--- What needs to be done ---
Each line of the data has to be retyped exactly as it is.

--- Data to examine ---
=== Begin Enclosure ===

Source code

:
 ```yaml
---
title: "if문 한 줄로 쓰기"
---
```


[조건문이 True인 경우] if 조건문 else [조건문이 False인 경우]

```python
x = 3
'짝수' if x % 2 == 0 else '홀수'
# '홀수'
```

=== End Enclosure ===

--- Solution for this exercise ---
Source code

:
 ```yaml
---
title: "if문 한 줄로 쓰기"
---
```


[조건문이 True인 경우] if 조건문 else [조건문이 False인 경우]

```python
x = 3
'짝수' if x % 2 == 0 else '홀수'
# '홀수'
```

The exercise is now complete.